I wrote a few years ago about my neighbour who, though born a sheep-farmer with hectares attached to his patrimony, became in his middle years a stone-mason . . . and found thereby fulfillment if perhaps not unalloyed happiness. I noted there Bill Bryson's epiphany that, despite being born in Dumpy, Iowa he was at heart a European whither he went as soon as ever he could. But these boys are the exception; almost all of us get trammelled by our class and culture, education and upbringing and plain geographic inertia and finish up growing to look uncannily like our parents. For people like me, the expectation is that you go to University because your whole class is going there like a platoon: exchanging the school uniform for another set of cultural and clothing norms. Damned difficult to kick over the traces and become a hair-dresser, lumberjack or carpenter. Likewise it's hard enough for the son of a chippy to land a middle-class job teaching in The Institute.
This is why I find stories of people, men and women, who reinvent themselves as adults so inspiring. When I was failing-to-thrive in my second year in college, I talked about dropping out to become a carpenter, but only got as far as looking wistfully through the window of a place in Temple Bar, Dublin called Rough Deal which made kitchen tables and similar robust items of practical furniture. As my only qualification was having made a remarkably uncomfortable chair out of a tea-chest, I doubt if the shop would have entertained my fantasies. I'm not a carpenter, I'm more of a generalist, a bodger in a few fields but insufficiently focused to make a living from any of them.

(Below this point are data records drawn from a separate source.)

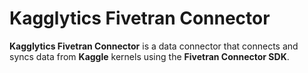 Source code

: # Kagglytics Fivetran Connector

**Kagglytics Fivetran Connector** is a data connector that connects and syncs data from **Kaggle** kernels using the **Fivetran Connector SDK**.
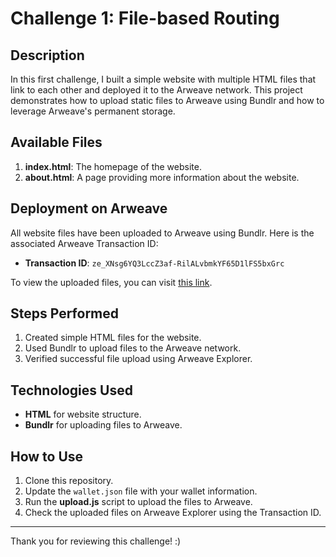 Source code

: # Challenge 1: File-based Routing

## Description
In this first challenge, I built a simple website with multiple HTML files that link to each other and deployed it to the Arweave network. This project demonstrates how to upload static files to Arweave using Bundlr and how to leverage Arweave's permanent storage.

## Available Files
1. **index.html**: The homepage of the website.
2. **about.html**: A page providing more information about the website.

## Deployment on Arweave
All website files have been uploaded to Arweave using Bundlr. Here is the associated Arweave Transaction ID:
- **Transaction ID**: `ze_XNsg6YQ3LccZ3af-RilALvbmkYF65D1lFS5bxGrc`

To view the uploaded files, you can visit [this link](https://arweave.net/ze_XNsg6YQ3LccZ3af-RilALvbmkYF65D1lFS5bxGrc).

## Steps Performed
1. Created simple HTML files for the website.
2. Used Bundlr to upload files to the Arweave network.
3. Verified successful file upload using Arweave Explorer.

## Technologies Used
- **HTML** for website structure.
- **Bundlr** for uploading files to Arweave.

## How to Use
1. Clone this repository.
2. Update the `wallet.json` file with your wallet information.
3. Run the **upload.js** script to upload the files to Arweave.
4. Check the uploaded files on Arweave Explorer using the Transaction ID.

---

Thank you for reviewing this challenge! :)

Here's a wonderful story about a boy from Sydney, one of the indigenous dispossessed, who by accident became an ice-skater and is now shaking the world of figure skating by its diamanté lapels. A very large part of skating is about physics - you spin slower if you throw out your arms & you need to be close to the ground - and there is a certain amount of being the right size to succeed. When Harley grew too tall to be a likely soloist, his coach made him try mixed doubles. Nobody in his orbit, nobody in Australia, could be found to match his style but the networked themselves to Moscow and tried out with Екатерина Дмитриевна Александровская. He is tall and has ears like sails, she is short and has a blond pony-tail, together they are MAGIC. It's insane what they expect girls to do in this circus: zing at 40km/h across a cold hard surface 2.5 metres high and upside down, supported on one hand by a chap she'd never heard of two years ago. Here's just one clip: Gdansk 2017. What I find amazing is that they can travel in parallel at turbo-speed without looking at each other - they just know whether the other is. And reflect that, when they met they were monoglots: she Russian, him English. The throwing each other in the air, the spins, the jumps, the stops, they're just razz-ma-tazz; the key thing is the trust, the empathy and the courage of young Екатерина.